[Aim of the task]
The listing below is to be transcribed exactly.

Provided records Start Marker

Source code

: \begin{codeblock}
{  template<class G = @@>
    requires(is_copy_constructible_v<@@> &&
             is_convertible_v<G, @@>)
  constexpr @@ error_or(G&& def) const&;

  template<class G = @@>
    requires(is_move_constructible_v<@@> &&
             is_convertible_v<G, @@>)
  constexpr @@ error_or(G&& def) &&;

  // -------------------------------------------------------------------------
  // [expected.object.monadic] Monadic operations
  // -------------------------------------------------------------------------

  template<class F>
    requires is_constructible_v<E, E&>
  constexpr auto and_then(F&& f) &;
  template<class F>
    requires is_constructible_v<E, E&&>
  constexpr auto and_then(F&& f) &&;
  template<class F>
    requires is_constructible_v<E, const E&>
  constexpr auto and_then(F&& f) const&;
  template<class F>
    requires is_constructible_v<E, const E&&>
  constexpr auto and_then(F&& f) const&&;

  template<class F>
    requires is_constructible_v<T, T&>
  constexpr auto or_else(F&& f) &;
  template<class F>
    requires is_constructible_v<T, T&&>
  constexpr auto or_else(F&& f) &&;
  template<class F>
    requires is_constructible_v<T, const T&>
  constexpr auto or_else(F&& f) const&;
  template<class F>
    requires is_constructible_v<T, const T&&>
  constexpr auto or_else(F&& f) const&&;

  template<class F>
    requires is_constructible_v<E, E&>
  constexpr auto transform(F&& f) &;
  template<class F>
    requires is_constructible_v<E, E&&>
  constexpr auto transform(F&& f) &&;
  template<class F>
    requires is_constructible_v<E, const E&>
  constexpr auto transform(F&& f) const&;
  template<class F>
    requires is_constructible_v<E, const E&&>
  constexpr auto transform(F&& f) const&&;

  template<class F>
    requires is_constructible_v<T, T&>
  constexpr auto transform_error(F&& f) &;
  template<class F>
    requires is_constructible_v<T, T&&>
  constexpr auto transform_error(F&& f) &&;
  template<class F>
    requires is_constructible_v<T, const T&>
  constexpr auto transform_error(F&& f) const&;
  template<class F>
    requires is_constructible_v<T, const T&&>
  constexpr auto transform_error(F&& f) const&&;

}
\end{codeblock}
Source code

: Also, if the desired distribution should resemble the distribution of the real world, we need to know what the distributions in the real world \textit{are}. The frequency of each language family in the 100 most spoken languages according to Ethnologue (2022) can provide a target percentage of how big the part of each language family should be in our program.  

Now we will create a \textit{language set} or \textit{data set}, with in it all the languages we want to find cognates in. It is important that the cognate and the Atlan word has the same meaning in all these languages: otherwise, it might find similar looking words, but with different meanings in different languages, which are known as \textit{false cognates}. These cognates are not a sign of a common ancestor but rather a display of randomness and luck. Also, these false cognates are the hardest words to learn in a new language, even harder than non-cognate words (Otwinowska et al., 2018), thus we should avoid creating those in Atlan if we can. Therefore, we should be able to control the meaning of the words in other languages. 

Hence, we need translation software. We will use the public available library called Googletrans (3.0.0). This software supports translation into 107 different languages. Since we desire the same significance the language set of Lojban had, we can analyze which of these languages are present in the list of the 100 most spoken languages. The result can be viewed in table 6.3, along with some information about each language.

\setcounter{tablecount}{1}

Provided records End Marker

[Solution to the exercise]
Source code

: \begin{codeblock}
{  template<class G = @@>
    requires(is_copy_constructible_v<@@> &&
             is_convertible_v<G, @@>)
  constexpr @@ error_or(G&& def) const&;

  template<class G = @@>
    requires(is_move_constructible_v<@@> &&
             is_convertible_v<G, @@>)
  constexpr @@ error_or(G&& def) &&;

  // -------------------------------------------------------------------------
  // [expected.object.monadic] Monadic operations
  // -------------------------------------------------------------------------

  template<class F>
    requires is_constructible_v<E, E&>
  constexpr auto and_then(F&& f) &;
  template<class F>
    requires is_constructible_v<E, E&&>
  constexpr auto and_then(F&& f) &&;
  template<class F>
    requires is_constructible_v<E, const E&>
  constexpr auto and_then(F&& f) const&;
  template<class F>
    requires is_constructible_v<E, const E&&>
  constexpr auto and_then(F&& f) const&&;

  template<class F>
    requires is_constructible_v<T, T&>
  constexpr auto or_else(F&& f) &;
  template<class F>
    requires is_constructible_v<T, T&&>
  constexpr auto or_else(F&& f) &&;
  template<class F>
    requires is_constructible_v<T, const T&>
  constexpr auto or_else(F&& f) const&;
  template<class F>
    requires is_constructible_v<T, const T&&>
  constexpr auto or_else(F&& f) const&&;

  template<class F>
    requires is_constructible_v<E, E&>
  constexpr auto transform(F&& f) &;
  template<class F>
    requires is_constructible_v<E, E&&>
  constexpr auto transform(F&& f) &&;
  template<class F>
    requires is_constructible_v<E, const E&>
  constexpr auto transform(F&& f) const&;
  template<class F>
    requires is_constructible_v<E, const E&&>
  constexpr auto transform(F&& f) const&&;

  template<class F>
    requires is_constructible_v<T, T&>
  constexpr auto transform_error(F&& f) &;
  template<class F>
    requires is_constructible_v<T, T&&>
  constexpr auto transform_error(F&& f) &&;
  template<class F>
    requires is_constructible_v<T, const T&>
  constexpr auto transform_error(F&& f) const&;
  template<class F>
    requires is_constructible_v<T, const T&&>
  constexpr auto transform_error(F&& f) const&&;

}
\end{codeblock}
Source code

: Also, if the desired distribution should resemble the distribution of the real world, we need to know what the distributions in the real world \textit{are}. The frequency of each language family in the 100 most spoken languages according to Ethnologue (2022) can provide a target percentage of how big the part of each language family should be in our program.  

Now we will create a \textit{language set} or \textit{data set}, with in it all the languages we want to find cognates in. It is important that the cognate and the Atlan word has the same meaning in all these languages: otherwise, it might find similar looking words, but with different meanings in different languages, which are known as \textit{false cognates}. These cognates are not a sign of a common ancestor but rather a display of randomness and luck. Also, these false cognates are the hardest words to learn in a new language, even harder than non-cognate words (Otwinowska et al., 2018), thus we should avoid creating those in Atlan if we can. Therefore, we should be able to control the meaning of the words in other languages. 

Hence, we need translation software. We will use the public available library called Googletrans (3.0.0). This software supports translation into 107 different languages. Since we desire the same significance the language set of Lojban had, we can analyze which of these languages are present in the list of the 100 most spoken languages. The result can be viewed in table 6.3, along with some information about each language.

\setcounter{tablecount}{1}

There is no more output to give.